▶ Action item
Go through the data and count the lines holding the string "https". Write only the number.

Stored data:
▼

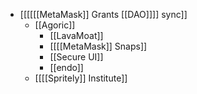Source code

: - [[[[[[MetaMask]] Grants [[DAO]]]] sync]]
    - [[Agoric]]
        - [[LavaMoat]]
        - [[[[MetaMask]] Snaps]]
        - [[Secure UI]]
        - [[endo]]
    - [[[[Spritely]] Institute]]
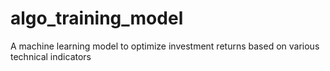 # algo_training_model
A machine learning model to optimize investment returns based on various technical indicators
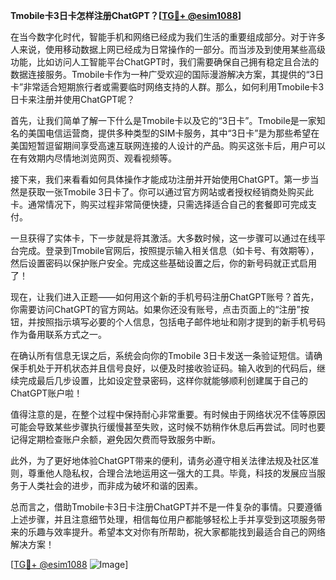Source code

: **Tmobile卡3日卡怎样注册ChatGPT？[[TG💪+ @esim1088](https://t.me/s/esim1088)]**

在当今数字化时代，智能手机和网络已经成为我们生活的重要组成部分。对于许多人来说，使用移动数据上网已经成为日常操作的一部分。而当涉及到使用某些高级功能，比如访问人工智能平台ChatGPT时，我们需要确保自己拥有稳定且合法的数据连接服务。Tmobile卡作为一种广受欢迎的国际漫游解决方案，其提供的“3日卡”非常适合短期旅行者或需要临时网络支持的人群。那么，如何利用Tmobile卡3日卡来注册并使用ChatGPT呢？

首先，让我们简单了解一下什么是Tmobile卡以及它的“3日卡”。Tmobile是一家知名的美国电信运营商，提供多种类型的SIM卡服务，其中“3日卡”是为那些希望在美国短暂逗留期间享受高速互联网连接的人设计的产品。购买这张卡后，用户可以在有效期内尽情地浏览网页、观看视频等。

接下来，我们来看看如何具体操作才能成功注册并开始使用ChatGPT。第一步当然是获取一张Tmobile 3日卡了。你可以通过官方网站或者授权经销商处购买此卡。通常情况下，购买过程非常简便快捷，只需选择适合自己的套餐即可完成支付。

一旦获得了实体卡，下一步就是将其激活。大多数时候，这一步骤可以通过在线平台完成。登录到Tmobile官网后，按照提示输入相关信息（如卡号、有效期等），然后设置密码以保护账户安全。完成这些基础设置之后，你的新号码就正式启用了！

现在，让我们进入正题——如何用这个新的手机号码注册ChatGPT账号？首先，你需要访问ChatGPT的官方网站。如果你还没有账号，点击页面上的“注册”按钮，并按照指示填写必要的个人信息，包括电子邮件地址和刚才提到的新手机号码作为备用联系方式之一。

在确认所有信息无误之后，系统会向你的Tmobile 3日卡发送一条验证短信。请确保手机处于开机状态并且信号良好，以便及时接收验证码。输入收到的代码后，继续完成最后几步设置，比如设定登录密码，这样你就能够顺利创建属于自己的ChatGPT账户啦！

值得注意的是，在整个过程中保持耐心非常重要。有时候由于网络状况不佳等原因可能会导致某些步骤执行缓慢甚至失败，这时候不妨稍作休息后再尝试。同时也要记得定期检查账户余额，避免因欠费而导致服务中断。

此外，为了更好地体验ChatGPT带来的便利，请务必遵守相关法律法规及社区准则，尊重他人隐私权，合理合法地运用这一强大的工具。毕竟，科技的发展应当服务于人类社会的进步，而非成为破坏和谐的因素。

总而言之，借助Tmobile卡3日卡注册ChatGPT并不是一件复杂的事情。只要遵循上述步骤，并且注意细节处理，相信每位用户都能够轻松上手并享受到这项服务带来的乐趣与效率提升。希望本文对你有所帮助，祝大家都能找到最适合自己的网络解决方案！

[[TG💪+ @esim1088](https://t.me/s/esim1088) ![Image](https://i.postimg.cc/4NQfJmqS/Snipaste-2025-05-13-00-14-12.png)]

▲

▶ Solution for this problem
2